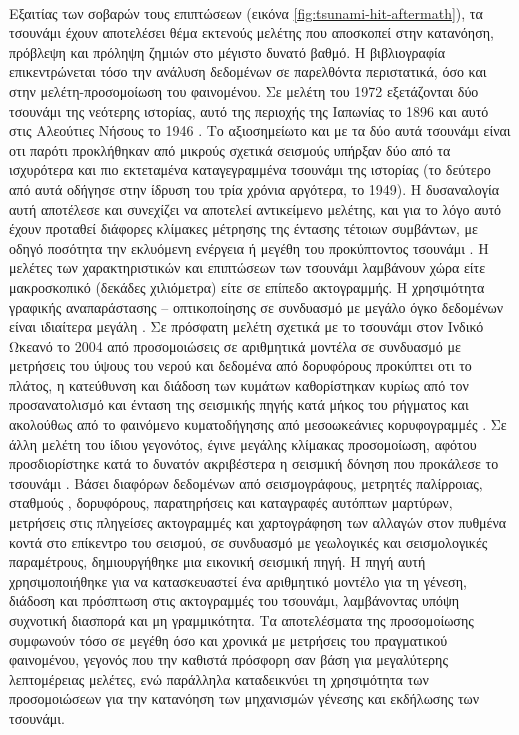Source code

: \paragraph{} Εξαιτίας των σοβαρών τους επιπτώσεων (εικόνα
\ref{fig:tsunami-hit-aftermath}), τα τσουνάμι έχουν αποτελέσει θέμα εκτενούς μελέτης που
αποσκοπεί στην κατανόηση, πρόβλεψη και πρόληψη ζημιών στο μέγιστο δυνατό βαθμό. Η
βιβλιογραφία επικεντρώνεται τόσο την ανάλυση δεδομένων σε παρελθόντα περιστατικά, όσο και
στην μελέτη-προσομοίωση του φαινομένου. Σε μελέτη του 1972 εξετάζονται δύο τσουνάμι της
νεότερης ιστορίας, αυτό της περιοχής  της Ιαπωνίας το 1896 και αυτό στις
Αλεούτιες Νήσους το 1946 \cite{Kanamori1972346}. Το αξιοσημείωτο και με τα δύο αυτά
τσουνάμι είναι οτι παρότι προκλήθηκαν από μικρούς σχετικά σεισμούς υπήρξαν δύο από τα
ισχυρότερα και πιο εκτεταμένα καταγεγραμμένα τσουνάμι της ιστορίας (το δεύτερο από αυτά
οδήγησε στην ίδρυση του  τρία χρόνια αργότερα, το 1949). Η δυσαναλογία αυτή
αποτέλεσε και συνεχίζει να αποτελεί αντικείμενο μελέτης, και για το λόγο αυτό έχουν
προταθεί διάφορες κλίμακες μέτρησης της έντασης τέτοιων συμβάντων, με οδηγό ποσότητα την
εκλυόμενη ενέργεια \cite{Kanamori1977} ή μεγέθη του προκύπτοντος τσουνάμι
\cite{ABE19791561}. Η μελέτες των χαρακτηριστικών και επιπτώσεων των τσουνάμι λαμβάνουν
χώρα είτε μακροσκοπικό (δεκάδες χιλιόμετρα) είτε σε επίπεδο ακτογραμμής. Η χρησιμότητα
γραφικής αναπαράστασης -- οπτικοποίησης σε συνδυασμό με μεγάλο όγκο δεδομένων είναι
ιδιαίτερα μεγάλη \cite{Shuto1991171}. Σε πρόσφατη μελέτη σχετικά με το τσουνάμι στον
Ινδικό Ωκεανό το 2004 από προσομοιώσεις σε αριθμητικά μοντέλα σε συνδυασμό με μετρήσεις
του ύψους του νερού και δεδομένα από δορυφόρους προκύπτει οτι το πλάτος, η κατεύθυνση και
διάδοση των κυμάτων καθορίστηκαν κυρίως από τον προσανατολισμό και ένταση της σεισμικής
πηγής κατά μήκος του ρήγματος και ακολούθως από το φαινόμενο κυματοδήγησης από
μεσοωκεάνιες κορυφογραμμές \cite{Titov23092005}. Σε άλλη μελέτη του ίδιου γεγονότος, έγινε
μεγάλης κλίμακας προσομοίωση, αφότου προσδιορίστηκε κατά το δυνατόν ακριβέστερα η σεισμική
δόνηση που προκάλεσε το τσουνάμι \cite{Grilli2007414}. Βάσει διαφόρων δεδομένων από
σεισμογράφους, μετρητές παλίρροιας, σταθμούς , δορυφόρους, παρατηρήσεις και
καταγραφές αυτόπτων μαρτύρων, μετρήσεις στις πληγείσες ακτογραμμές και χαρτογράφηση των
αλλαγών στον πυθμένα κοντά στο επίκεντρο του σεισμού, σε συνδυασμό με γεωλογικές και
σεισμολογικές παραμέτρους, δημιουργήθηκε μια εικονική σεισμική πηγή. Η πηγή αυτή
χρησιμοποιήθηκε για να κατασκευαστεί ένα αριθμητικό μοντέλο για τη γένεση, διάδοση και
πρόσπτωση στις ακτογραμμές του τσουνάμι, λαμβάνοντας υπόψη συχνοτική διασπορά και μη
γραμμικότητα. Τα αποτελέσματα της προσομοίωσης συμφωνούν τόσο σε μεγέθη όσο και χρονικά με
μετρήσεις του πραγματικού φαινομένου, γεγονός που την καθιστά πρόσφορη σαν βάση για
μεγαλύτερης λεπτομέρειας μελέτες, ενώ παράλληλα καταδεικνύει τη χρησιμότητα των
προσομοιώσεων για την κατανόηση των μηχανισμών γένεσης και εκδήλωσης των τσουνάμι.

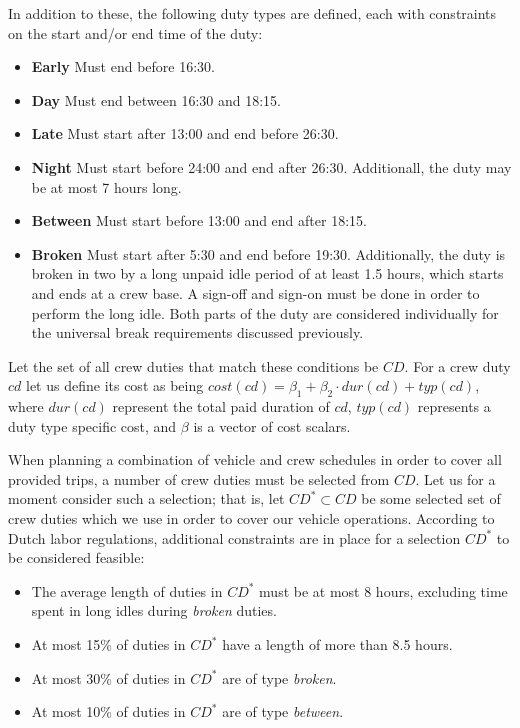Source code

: \documentclass[]{article}
\begin{document}
In addition to these, the following duty types are defined, each with constraints on the start and/or end time of the duty:
\begin{itemize}
  \item \textbf{Early} Must end before 16:30.
  \item \textbf{Day} Must end between 16:30 and 18:15.
  \item \textbf{Late} Must start after 13:00 and end before 26:30.
  \item \textbf{Night} Must start before 24:00 and end after 26:30. Additionall, the duty may be at most 7 hours long.
  \item \textbf{Between} Must start before 13:00 and end after 18:15.
  \item \textbf{Broken} Must start after 5:30 and end before 19:30. Additionally, the duty is broken in two by a long unpaid idle period of at least 1.5 hours, which starts and ends at a crew base. A sign-off and sign-on must be done in order to perform the long idle. Both parts of the duty are considered individually for the universal break requirements discussed previously.
\end{itemize}
Let the set of all crew duties that match these conditions be $CD$. For a crew duty $cd$ let us define its cost as being $cost(cd) = \beta_1 + \beta_2 \cdot dur(cd) + typ(cd)$, where $dur(cd)$ represent the total paid duration of $cd$, $typ(cd)$ represents a duty type specific cost, and $\beta$ is a vector of cost scalars. \newline

\noindent When planning a combination of vehicle and crew schedules in order to cover all provided trips, a number of crew duties must be selected from $CD$. Let us for a moment consider such a selection; that is, let $CD^* \subset CD$ be some selected set of crew duties which we use in order to cover our vehicle operations. According to Dutch labor regulations, additional constraints are in place for a selection $CD^*$ to be considered feasible: 
\begin{itemize}
  \item The average length of duties in $CD^*$ must be at most 8 hours, excluding time spent in long idles during \textit{broken} duties.
  \item At most 15\% of duties in $CD^*$ have a length of more than 8.5 hours.
  \item At most 30\% of duties in $CD^*$ are of type \textit{broken}.
  \item At most 10\% of duties in $CD^*$ are of type \textit{between}.
\end{itemize} 
\end{document}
* * * *
= Task to carry out =
Your answer should consist solely of the lines above from the line with "end after 18:15." to the line with "At most 30\%", both included, reproduced exactly.

= Output of the exercise =
  \item \textbf{Between} Must start before 13:00 and end after 18:15.
  \item \textbf{Broken} Must start after 5:30 and end before 19:30. Additionally, the duty is broken in two by a long unpaid idle period of at least 1.5 hours, which starts and ends at a crew base. A sign-off and sign-on must be done in order to perform the long idle. Both parts of the duty are considered individually for the universal break requirements discussed previously.
\end{itemize}
Let the set of all crew duties that match these conditions be $CD$. For a crew duty $cd$ let us define its cost as being $cost(cd) = \beta_1 + \beta_2 \cdot dur(cd) + typ(cd)$, where $dur(cd)$ represent the total paid duration of $cd$, $typ(cd)$ represents a duty type specific cost, and $\beta$ is a vector of cost scalars. \newline

\noindent When planning a combination of vehicle and crew schedules in order to cover all provided trips, a number of crew duties must be selected from $CD$. Let us for a moment consider such a selection; that is, let $CD^* \subset CD$ be some selected set of crew duties which we use in order to cover our vehicle operations. According to Dutch labor regulations, additional constraints are in place for a selection $CD^*$ to be considered feasible: 
\begin{itemize}
  \item The average length of duties in $CD^*$ must be at most 8 hours, excluding time spent in long idles during \textit{broken} duties.
  \item At most 15\% of duties in $CD^*$ have a length of more than 8.5 hours.
  \item At most 30\% of duties in $CD^*$ are of type \textit{broken}.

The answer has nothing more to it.